Schistosomiasis is a major cause of morbidity in humans invoked by chronic infection with parasitic trematodes of the genus Schistosoma. Schistosomes have a complex life-cycle involving infections of an aquatic snail intermediate host and a definitive mammalian host. In humans, adult male and female worms lie within the vasculature. Here, they propagate and eggs are laid. These eggs must then be released from the host to continue the life cycle. Schistosoma mansoni and Schistosoma japonicum reside in the mesenteric circulation of the intestines with egg excreted in the feces. In contrast, S. haematobium are present in the venus plexus of the bladder, expelling eggs in the urine. In an impressive case of exploitation of the host immune system, this process of Schistosome "eggs-iting" the host is immune dependent. In this article, we review the formation of the egg granuloma and explore how S. mansoni eggs laid in vasculature must usurp immunity to induce regulated inflammation, to facilitate extravasation through the intestinal wall and to be expelled in the feces. We highlight the roles of immune cell populations, stromal factors, and egg secretions in the process of egg excretion to provide a comprehensive overview of the current state of knowledge regarding a vastly unexplored mechanism.

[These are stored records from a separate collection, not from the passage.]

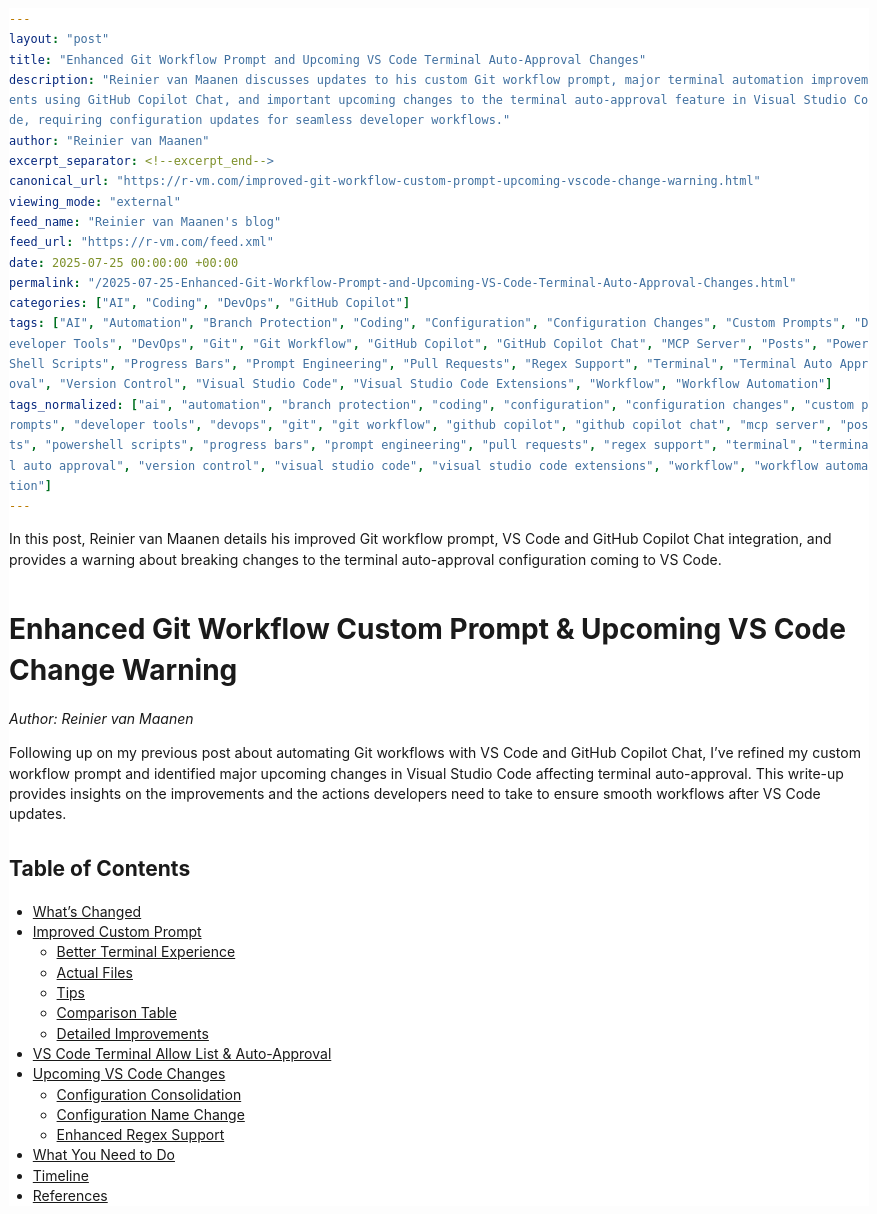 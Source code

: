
 ```yaml
---
layout: "post"
title: "Enhanced Git Workflow Prompt and Upcoming VS Code Terminal Auto-Approval Changes"
description: "Reinier van Maanen discusses updates to his custom Git workflow prompt, major terminal automation improvements using GitHub Copilot Chat, and important upcoming changes to the terminal auto-approval feature in Visual Studio Code, requiring configuration updates for seamless developer workflows."
author: "Reinier van Maanen"
excerpt_separator: <!--excerpt_end-->
canonical_url: "https://r-vm.com/improved-git-workflow-custom-prompt-upcoming-vscode-change-warning.html"
viewing_mode: "external"
feed_name: "Reinier van Maanen's blog"
feed_url: "https://r-vm.com/feed.xml"
date: 2025-07-25 00:00:00 +00:00
permalink: "/2025-07-25-Enhanced-Git-Workflow-Prompt-and-Upcoming-VS-Code-Terminal-Auto-Approval-Changes.html"
categories: ["AI", "Coding", "DevOps", "GitHub Copilot"]
tags: ["AI", "Automation", "Branch Protection", "Coding", "Configuration", "Configuration Changes", "Custom Prompts", "Developer Tools", "DevOps", "Git", "Git Workflow", "GitHub Copilot", "GitHub Copilot Chat", "MCP Server", "Posts", "PowerShell Scripts", "Progress Bars", "Prompt Engineering", "Pull Requests", "Regex Support", "Terminal", "Terminal Auto Approval", "Version Control", "Visual Studio Code", "Visual Studio Code Extensions", "Workflow", "Workflow Automation"]
tags_normalized: ["ai", "automation", "branch protection", "coding", "configuration", "configuration changes", "custom prompts", "developer tools", "devops", "git", "git workflow", "github copilot", "github copilot chat", "mcp server", "posts", "powershell scripts", "progress bars", "prompt engineering", "pull requests", "regex support", "terminal", "terminal auto approval", "version control", "visual studio code", "visual studio code extensions", "workflow", "workflow automation"]
---
```


In this post, Reinier van Maanen details his improved Git workflow prompt, VS Code and GitHub Copilot Chat integration, and provides a warning about breaking changes to the terminal auto-approval configuration coming to VS Code.

# Enhanced Git Workflow Custom Prompt & Upcoming VS Code Change Warning

_Author: Reinier van Maanen_

Following up on my previous post about automating Git workflows with VS Code and GitHub Copilot Chat, I’ve refined my custom workflow prompt and identified major upcoming changes in Visual Studio Code affecting terminal auto-approval. This write-up provides insights on the improvements and the actions developers need to take to ensure smooth workflows after VS Code updates.

## Table of Contents

- [What’s Changed](#whats-changed)
- [Improved Custom Prompt](#improved-custom-prompt)
  - [Better Terminal Experience](#better-terminal-experience)
  - [Actual Files](#actual-files)
  - [Tips](#tips)
  - [Comparison Table](#comparison-table)
  - [Detailed Improvements](#details)
- [VS Code Terminal Allow List & Auto-Approval](#vs-code-terminal-allow-list--auto-approval)
- [Upcoming VS Code Changes](#upcoming-vs-code-changes)
  - [Configuration Consolidation](#configuration-consolidation)
  - [Configuration Name Change](#configuration-name-change)
  - [Enhanced Regex Support](#enhanced-regex-support)
- [What You Need to Do](#what-you-need-to-do)
- [Timeline](#timeline)
- [References](#references)
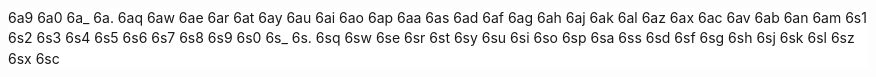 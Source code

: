6a9
6a0
6a_
6a.
6aq
6aw
6ae
6ar
6at
6ay
6au
6ai
6ao
6ap
6aa
6as
6ad
6af
6ag
6ah
6aj
6ak
6al
6az
6ax
6ac
6av
6ab
6an
6am
6s1
6s2
6s3
6s4
6s5
6s6
6s7
6s8
6s9
6s0
6s_
6s.
6sq
6sw
6se
6sr
6st
6sy
6su
6si
6so
6sp
6sa
6ss
6sd
6sf
6sg
6sh
6sj
6sk
6sl
6sz
6sx
6sc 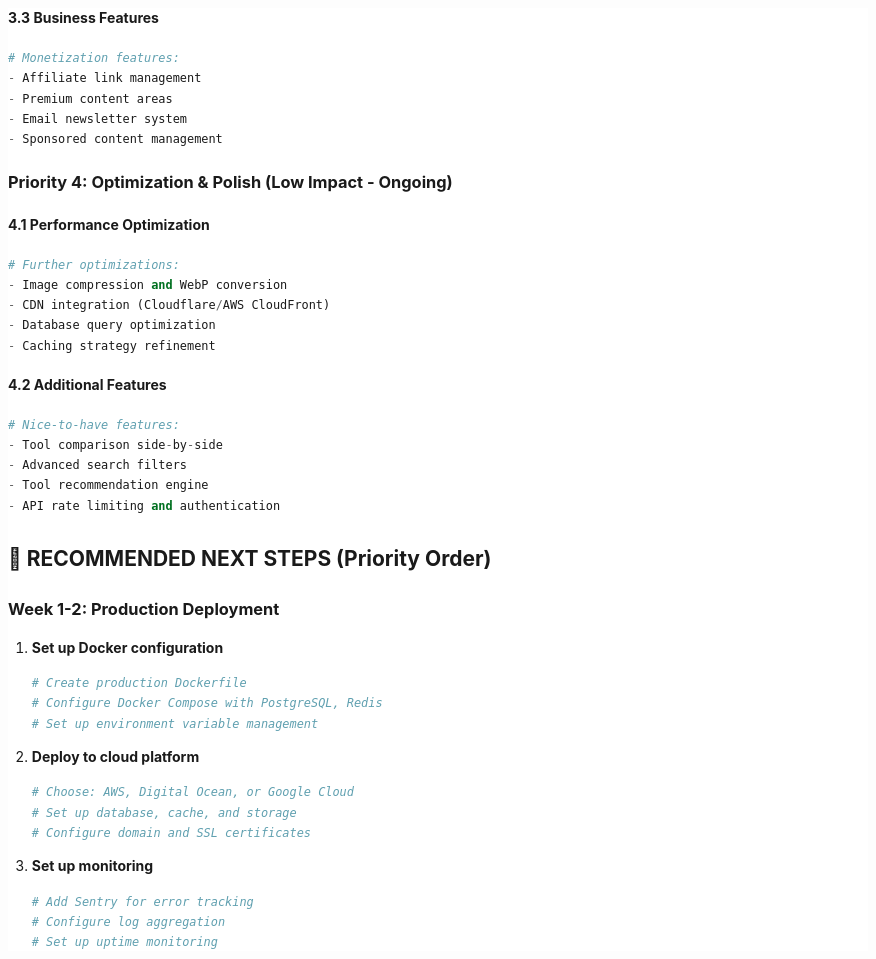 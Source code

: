 #### 3.3 **Business Features**
```python
# Monetization features:
- Affiliate link management
- Premium content areas
- Email newsletter system
- Sponsored content management
```

### Priority 4: Optimization & Polish (Low Impact - Ongoing)

#### 4.1 **Performance Optimization**
```python
# Further optimizations:
- Image compression and WebP conversion
- CDN integration (Cloudflare/AWS CloudFront)
- Database query optimization
- Caching strategy refinement
```

#### 4.2 **Additional Features**
```python
# Nice-to-have features:
- Tool comparison side-by-side
- Advanced search filters
- Tool recommendation engine
- API rate limiting and authentication
```

## 🎯 **RECOMMENDED NEXT STEPS (Priority Order)**

### Week 1-2: Production Deployment
1. **Set up Docker configuration**
   ```dockerfile
   # Create production Dockerfile
   # Configure Docker Compose with PostgreSQL, Redis
   # Set up environment variable management
   ```

2. **Deploy to cloud platform**
   ```bash
   # Choose: AWS, Digital Ocean, or Google Cloud
   # Set up database, cache, and storage
   # Configure domain and SSL certificates
   ```

3. **Set up monitoring**
   ```python
   # Add Sentry for error tracking
   # Configure log aggregation
   # Set up uptime monitoring
   ```
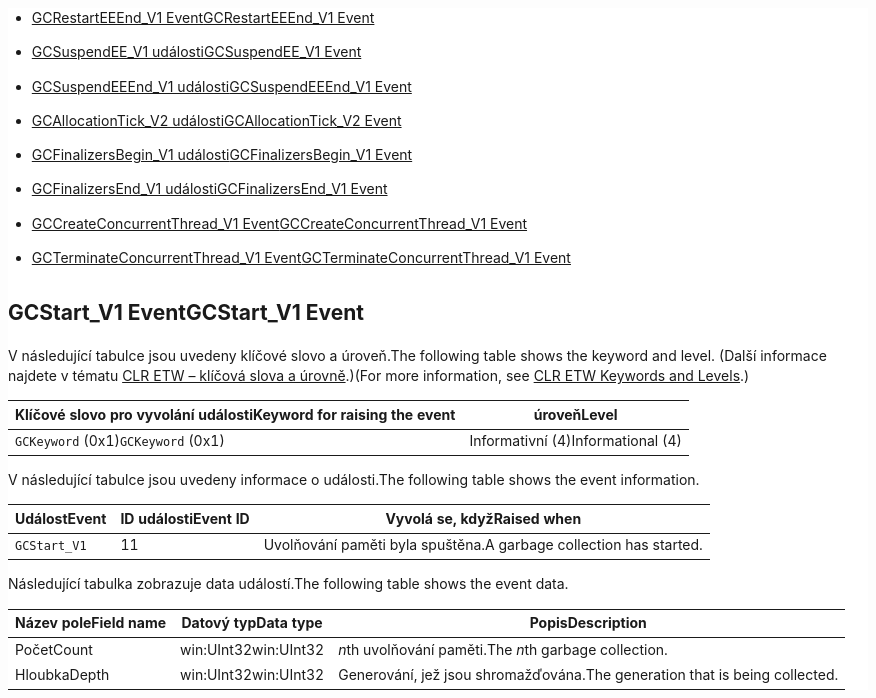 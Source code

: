 -   [<span data-ttu-id="f7c5c-112">GCRestartEEEnd_V1 Event</span><span class="sxs-lookup"><span data-stu-id="f7c5c-112">GCRestartEEEnd_V1 Event</span></span>](#gcrestarteeend_v1_event)  
  
-   [<span data-ttu-id="f7c5c-113">GCSuspendEE_V1 události</span><span class="sxs-lookup"><span data-stu-id="f7c5c-113">GCSuspendEE_V1 Event</span></span>](#gcsuspendee_v1_event)  
  
-   [<span data-ttu-id="f7c5c-114">GCSuspendEEEnd_V1 události</span><span class="sxs-lookup"><span data-stu-id="f7c5c-114">GCSuspendEEEnd_V1 Event</span></span>](#gcsuspendeeend_v1_event)  
  
-   [<span data-ttu-id="f7c5c-115">GCAllocationTick_V2 události</span><span class="sxs-lookup"><span data-stu-id="f7c5c-115">GCAllocationTick_V2 Event</span></span>](#gcallocationtick_v2_event)  
  
-   [<span data-ttu-id="f7c5c-116">GCFinalizersBegin_V1 události</span><span class="sxs-lookup"><span data-stu-id="f7c5c-116">GCFinalizersBegin_V1 Event</span></span>](#gcfinalizersbegin_v1_event)  
  
-   [<span data-ttu-id="f7c5c-117">GCFinalizersEnd_V1 události</span><span class="sxs-lookup"><span data-stu-id="f7c5c-117">GCFinalizersEnd_V1 Event</span></span>](#gcfinalizersend_v1_event)  
  
-   [<span data-ttu-id="f7c5c-118">GCCreateConcurrentThread_V1 Event</span><span class="sxs-lookup"><span data-stu-id="f7c5c-118">GCCreateConcurrentThread_V1 Event</span></span>](#gccreateconcurrentthread_v1_event)  
  
-   [<span data-ttu-id="f7c5c-119">GCTerminateConcurrentThread_V1 Event</span><span class="sxs-lookup"><span data-stu-id="f7c5c-119">GCTerminateConcurrentThread_V1 Event</span></span>](#gcterminateconcurrentthread_v1_event)  
  
<a name="gcstart_v1_event"></a>   
## <a name="gcstartv1-event"></a><span data-ttu-id="f7c5c-120">GCStart_V1 Event</span><span class="sxs-lookup"><span data-stu-id="f7c5c-120">GCStart_V1 Event</span></span>  
 <span data-ttu-id="f7c5c-121">V následující tabulce jsou uvedeny klíčové slovo a úroveň.</span><span class="sxs-lookup"><span data-stu-id="f7c5c-121">The following table shows the keyword and level.</span></span> <span data-ttu-id="f7c5c-122">(Další informace najdete v tématu [CLR ETW – klíčová slova a úrovně](../../../docs/framework/performance/clr-etw-keywords-and-levels.md).)</span><span class="sxs-lookup"><span data-stu-id="f7c5c-122">(For more information, see [CLR ETW Keywords and Levels](../../../docs/framework/performance/clr-etw-keywords-and-levels.md).)</span></span>  
  
|<span data-ttu-id="f7c5c-123">Klíčové slovo pro vyvolání události</span><span class="sxs-lookup"><span data-stu-id="f7c5c-123">Keyword for raising the event</span></span>|<span data-ttu-id="f7c5c-124">úroveň</span><span class="sxs-lookup"><span data-stu-id="f7c5c-124">Level</span></span>|  
|-----------------------------------|-----------|  
|<span data-ttu-id="f7c5c-125">`GCKeyword` (0x1)</span><span class="sxs-lookup"><span data-stu-id="f7c5c-125">`GCKeyword` (0x1)</span></span>|<span data-ttu-id="f7c5c-126">Informativní (4)</span><span class="sxs-lookup"><span data-stu-id="f7c5c-126">Informational (4)</span></span>|  
  
 <span data-ttu-id="f7c5c-127">V následující tabulce jsou uvedeny informace o události.</span><span class="sxs-lookup"><span data-stu-id="f7c5c-127">The following table shows the event information.</span></span>  
  
|<span data-ttu-id="f7c5c-128">Událost</span><span class="sxs-lookup"><span data-stu-id="f7c5c-128">Event</span></span>|<span data-ttu-id="f7c5c-129">ID události</span><span class="sxs-lookup"><span data-stu-id="f7c5c-129">Event ID</span></span>|<span data-ttu-id="f7c5c-130">Vyvolá se, když</span><span class="sxs-lookup"><span data-stu-id="f7c5c-130">Raised when</span></span>|  
|-----------|--------------|-----------------|  
|`GCStart_V1`|<span data-ttu-id="f7c5c-131">1</span><span class="sxs-lookup"><span data-stu-id="f7c5c-131">1</span></span>|<span data-ttu-id="f7c5c-132">Uvolňování paměti byla spuštěna.</span><span class="sxs-lookup"><span data-stu-id="f7c5c-132">A garbage collection has started.</span></span>|  
  
 <span data-ttu-id="f7c5c-133">Následující tabulka zobrazuje data událostí.</span><span class="sxs-lookup"><span data-stu-id="f7c5c-133">The following table shows the event data.</span></span>  
  
|<span data-ttu-id="f7c5c-134">Název pole</span><span class="sxs-lookup"><span data-stu-id="f7c5c-134">Field name</span></span>|<span data-ttu-id="f7c5c-135">Datový typ</span><span class="sxs-lookup"><span data-stu-id="f7c5c-135">Data type</span></span>|<span data-ttu-id="f7c5c-136">Popis</span><span class="sxs-lookup"><span data-stu-id="f7c5c-136">Description</span></span>|  
|----------------|---------------|-----------------|  
|<span data-ttu-id="f7c5c-137">Počet</span><span class="sxs-lookup"><span data-stu-id="f7c5c-137">Count</span></span>|<span data-ttu-id="f7c5c-138">win:UInt32</span><span class="sxs-lookup"><span data-stu-id="f7c5c-138">win:UInt32</span></span>|<span data-ttu-id="f7c5c-139">*n*th uvolňování paměti.</span><span class="sxs-lookup"><span data-stu-id="f7c5c-139">The *n*th garbage collection.</span></span>|  
|<span data-ttu-id="f7c5c-140">Hloubka</span><span class="sxs-lookup"><span data-stu-id="f7c5c-140">Depth</span></span>|<span data-ttu-id="f7c5c-141">win:UInt32</span><span class="sxs-lookup"><span data-stu-id="f7c5c-141">win:UInt32</span></span>|<span data-ttu-id="f7c5c-142">Generování, jež jsou shromažďována.</span><span class="sxs-lookup"><span data-stu-id="f7c5c-142">The generation that is being collected.</span></span>|   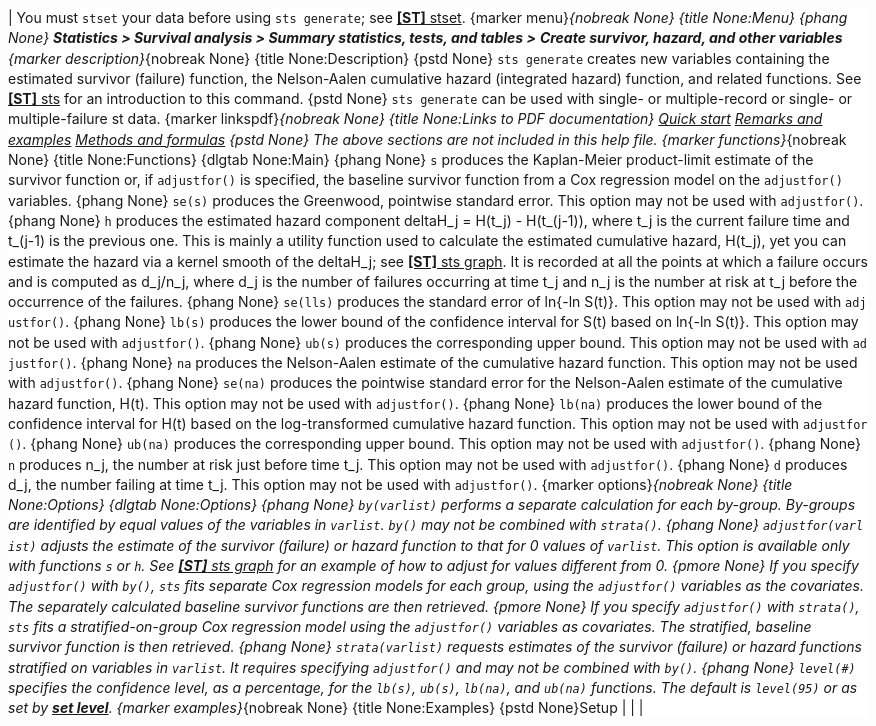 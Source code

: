 | You must `stset` your data before using `sts generate`; see [<strong>[ST]</strong> stset](http://www.stata.com/help.cgi?stset). <span options="menu">{marker menu}_{nobreak None} {title None:Menu} {phang None} **Statistics &gt; Survival analysis &gt; Summary statistics, tests, and tables &gt;** **Create survivor, hazard, and other variables** <span options="description">{marker description}_{nobreak None} {title None:Description} {pstd None} `sts generate` creates new variables containing the estimated survivor (failure) function, the Nelson-Aalen cumulative hazard (integrated hazard) function, and related functions. See [<strong>[ST]</strong> sts](http://www.stata.com/help.cgi?sts) for an introduction to this command. {pstd None} `sts generate` can be used with single- or multiple-record or single- or multiple-failure st data. <span options="linkspdf">{marker linkspdf}_{nobreak None} {title None:Links to PDF documentation} [Quick start](http://www.stata.com/manuals14/ststsgeneratequickstart.pdf) [Remarks and examples](http://www.stata.com/manuals14/ststsgenerateremarksandexamples.pdf) [Methods and formulas](http://www.stata.com/manuals14/ststsgeneratemethodsandformulas.pdf) {pstd None} The above sections are not included in this help file. <span options="functions">{marker functions}_{nobreak None} {title None:Functions} {dlgtab None:Main} {phang None} `s` produces the Kaplan-Meier product-limit estimate of the survivor function or, if `adjustfor()` is specified, the baseline survivor function from a Cox regression model on the `adjustfor()` variables. {phang None} `se(s)` produces the Greenwood, pointwise standard error. This option may not be used with `adjustfor()`. {phang None} `h` produces the estimated hazard component deltaH\_j = H(t\_j) - H(t\_(j-1)), where t\_j is the current failure time and t\_(j-1) is the previous one. This is mainly a utility function used to calculate the estimated cumulative hazard, H(t\_j), yet you can estimate the hazard via a kernel smooth of the deltaH\_j; see [<strong>[ST]</strong> sts graph](http://www.stata.com/help.cgi?sts_graph). It is recorded at all the points at which a failure occurs and is computed as d\_j/n\_j, where d\_j is the number of failures occurring at time t\_j and n\_j is the number at risk at t\_j before the occurrence of the failures. {phang None} `se(lls)` produces the standard error of ln{-ln S(t)}. This option may not be used with `adjustfor()`. {phang None} `lb(s)` produces the lower bound of the confidence interval for S(t) based on ln{-ln S(t)}. This option may not be used with `adjustfor()`. {phang None} `ub(s)` produces the corresponding upper bound. This option may not be used with `adjustfor()`. {phang None} `na` produces the Nelson-Aalen estimate of the cumulative hazard function. This option may not be used with `adjustfor()`. {phang None} `se(na)` produces the pointwise standard error for the Nelson-Aalen estimate of the cumulative hazard function, H(t). This option may not be used with `adjustfor()`. {phang None} `lb(na)` produces the lower bound of the confidence interval for H(t) based on the log-transformed cumulative hazard function. This option may not be used with `adjustfor()`. {phang None} `ub(na)` produces the corresponding upper bound. This option may not be used with `adjustfor()`. {phang None} `n` produces n\_j, the number at risk just before time t\_j. This option may not be used with `adjustfor()`. {phang None} `d` produces d\_j, the number failing at time t\_j. This option may not be used with `adjustfor()`. <span options="options">{marker options}_{nobreak None} {title None:Options} {dlgtab None:Options} {phang None} `by(varlist)` performs a separate calculation for each by-group. By-groups are identified by equal values of the variables in `varlist`. `by()` may not be combined with `strata()`. {phang None} `adjustfor(varlist)` adjusts the estimate of the survivor (failure) or hazard function to that for 0 values of `varlist`. This option is available only with functions `s` or `h`. See [<strong>[ST]</strong> sts graph](http://www.stata.com/help.cgi?sts_graph) for an example of how to adjust for values different from 0. {pmore None} If you specify `adjustfor()` with `by()`, `sts` fits separate Cox regression models for each group, using the `adjustfor()` variables as the covariates. The separately calculated baseline survivor functions are then retrieved. {pmore None} If you specify `adjustfor()` with `strata()`, `sts` fits a stratified-on-group Cox regression model using the `adjustfor()` variables as covariates. The stratified, baseline survivor function is then retrieved. {phang None} `strata(varlist)` requests estimates of the survivor (failure) or hazard functions stratified on variables in `varlist`. It requires specifying `adjustfor()` and may not be combined with `by()`. {phang None} `level(#)` specifies the confidence level, as a percentage, for the `lb(s)`, `ub(s)`, `lb(na)`, and `ub(na)` functions. The default is `level(95)` or as set by [<strong>set level</strong>](http://www.stata.com/help.cgi?set%20level). <span options="examples">{marker examples}_{nobreak None} {title None:Examples} {pstd None}Setup |                      |                                                         |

Keywords: egg; excretion; granuloma; inflammation; intestine; liver; regulation; schistosoma.

Figure 1

Differences in hepatic and intestinal granuloma composition. Cellular granuloma composition in the liver (left) and the intestine (right). While early (upper half) granulomas may appear similar, intestinal granulomas harbor less eosinophils, T cells, and B cells than hepatic granulomas, more macrophages are present. Only few neutrophils and basophils can be observed in both sites. During later stages (lower half) eggs in the liver become trapped and fibrosis develops. In contrast, eggs deposited in the gut must be released to the intestinal lumen by yet to define mechanisms. However, they may also become trapped and may resemble chronic liver granulomas in shape and collagen content. Illustrations modified from Servier Medical Art, licensed under a Creative Common Attribution 3.0 Unported License.

Figure 2

Release of smCKBP from S.mansoni live eggs under in vitro conditions and detection in vivo adjacent to eggs within granulomas in the liver and intestine of infected mice. (A) Live eggs were cultured in vitro with anti-smCKBP rabbit sera or normal rabbit sera (NRS), with SmCKBP-antibody precipitate formation (arrows) when cultured with anti-smCKBP sera. (B) Immohistochemistry detection of smCKBP (brown stain) within the granulomas surrounding eggs in liver or intestines of infected mice. Bar, 50 μm. 2015 Smith et al. Originally published in The Journal of Experimental Medicine. https://doi.org/10.1084/jem.20050955. (C) Smaller granulomas forming around eggs within intestines of S. mansoni-infected mice treated with anti-CD4 mAb compared to control mice, as described (44). H&E-stained sections. Bar, 100 μm.

Figure 3

Proposed four-stage process of intestinal egg excretion. I: Adult schistosomes deposit eggs into the vasculature close to the lamina propria. Platelets and fibrinogen adhere to the eggs and activate the endothelium. Endothelial cells actively grow over the egg supporting its extravasation. Eggs that do not cross the endothelial border are disseminated by the blood flow and become trapped mostly in the liver portal system. II + III: Immune cells, such as macrophages, T cells and eosinophils start to encapsulate the egg. Granuloma formation occurs around the egg and together with other processes, such as fibrinolysis, egg secretions-induced necrosis, leads to the passage of the egg toward the intestinal lumen. IV: Entrapped eggs become fibrotic and calcified. Interaction with the microbiome, epithelial cell death and remodeling may lead to the active release of eggs, which are then released to the environment with host feces. Illustrations modified from Servier Medical Art, licensed under a Creative Common Attribution 3.0 Unported License.